Lets start by listing some Truths about Speech Rec that many speech rec vendors won’t tell you – these are some of the things we’ll be talking about in more detail in coming posts.

1. Speech recognition will not compensate for poor work habits, inefficient management practices, insufficient training, poor quality, illogical pricing practices, unfair MT compensation, or weaknesses in the transcription platform.

2. Assuming you can use speech recognition to hire unskilled MTs at lower line rates will increase your head count, decrease your quality, and increase expenses – even if your “percent productivity increase” between typing and editing goes through the ceiling.

3. “Percent productivity gained” is not the correct metric to use to measure the results of speech recognition. It is not the correct metric to use to determine MT compensation.

4. Your highest producing MTs are those most likely to see the lower productivity percent gains. But keeping your highest producing typists out of speech does not benefit you. It does not benefit the MT. It only benefits the speech recognition vendor who can now use your high percent gain claims in their marketing materials.
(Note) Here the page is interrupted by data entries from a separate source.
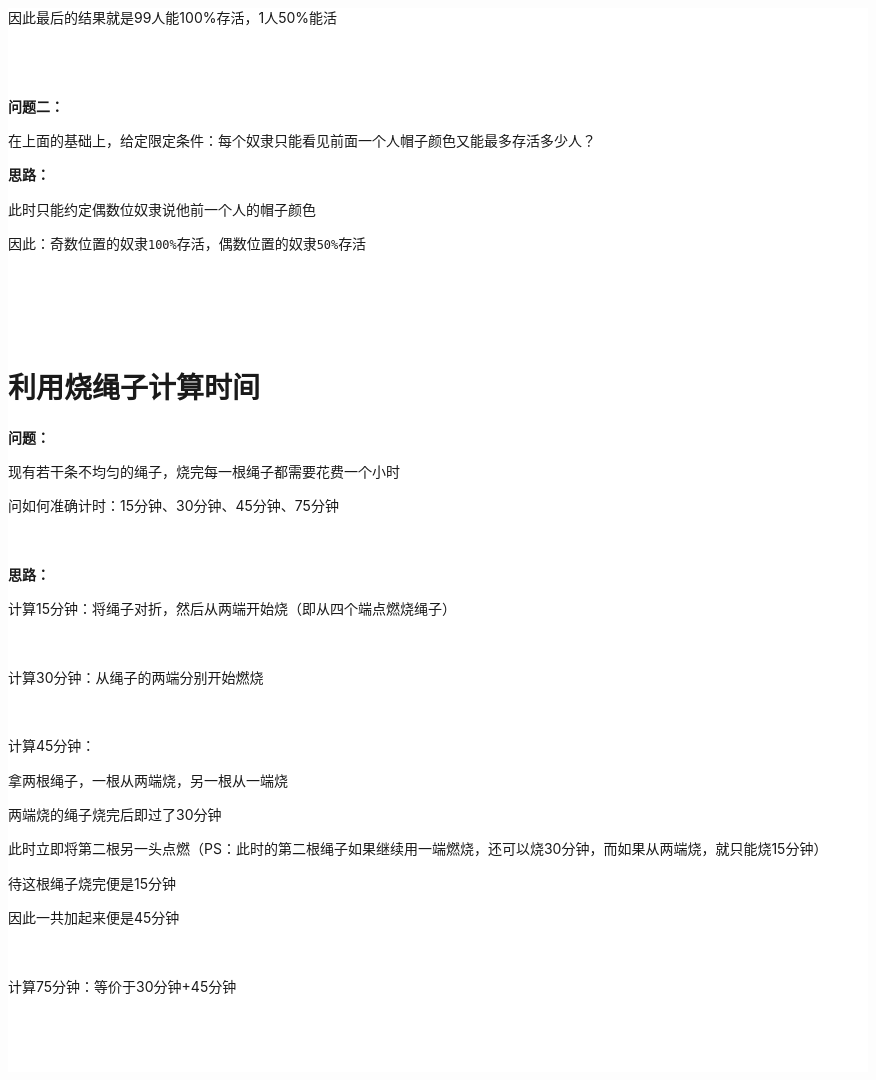 因此最后的结果就是99人能100%存活，1人50%能活

<br/>

<br/>

**问题二：**

在上面的基础上，给定限定条件：每个奴隶只能看见前面一个人帽子颜色又能最多存活多少人？

**思路：**

此时只能约定偶数位奴隶说他前一个人的帽子颜色

因此：奇数位置的奴隶`100%`存活，偶数位置的奴隶`50%`存活

<br/>

<br/>

<br/>

# 利用烧绳子计算时间

**问题：**

现有若干条不均匀的绳子，烧完每一根绳子都需要花费一个小时

问如何准确计时：15分钟、30分钟、45分钟、75分钟

<br/>

**思路：**

计算15分钟：将绳子对折，然后从两端开始烧（即从四个端点燃烧绳子）

<br/>

计算30分钟：从绳子的两端分别开始燃烧

<br/>

计算45分钟：

拿两根绳子，一根从两端烧，另一根从一端烧

两端烧的绳子烧完后即过了30分钟

此时立即将第二根另一头点燃（PS：此时的第二根绳子如果继续用一端燃烧，还可以烧30分钟，而如果从两端烧，就只能烧15分钟）

待这根绳子烧完便是15分钟

因此一共加起来便是45分钟  

<br/>

计算75分钟：等价于30分钟+45分钟

<br/>

<br/>

<br/>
5. For a global workforce, do not compare productivity for MTs expected to reach quality sufficient to deliver to the customer to productivity for MTs who are expected only to produce quality sufficient to send to QA. Again, this number is only meaningful for speech recognition company marketing materials.

6. High productivity means nothing if utilization (how much of your total volume you are editing) is low.

7. Don’t engage in business practices that cause you to lose your best MTs. Without them, you’re just another commodity. Given a choice, would you pay more for electricity produced by one electric company than you would for electricity produced by another? Who cares about the electric company as long as the lights are on? You all know which companies(y) will survive if you all become the electric company.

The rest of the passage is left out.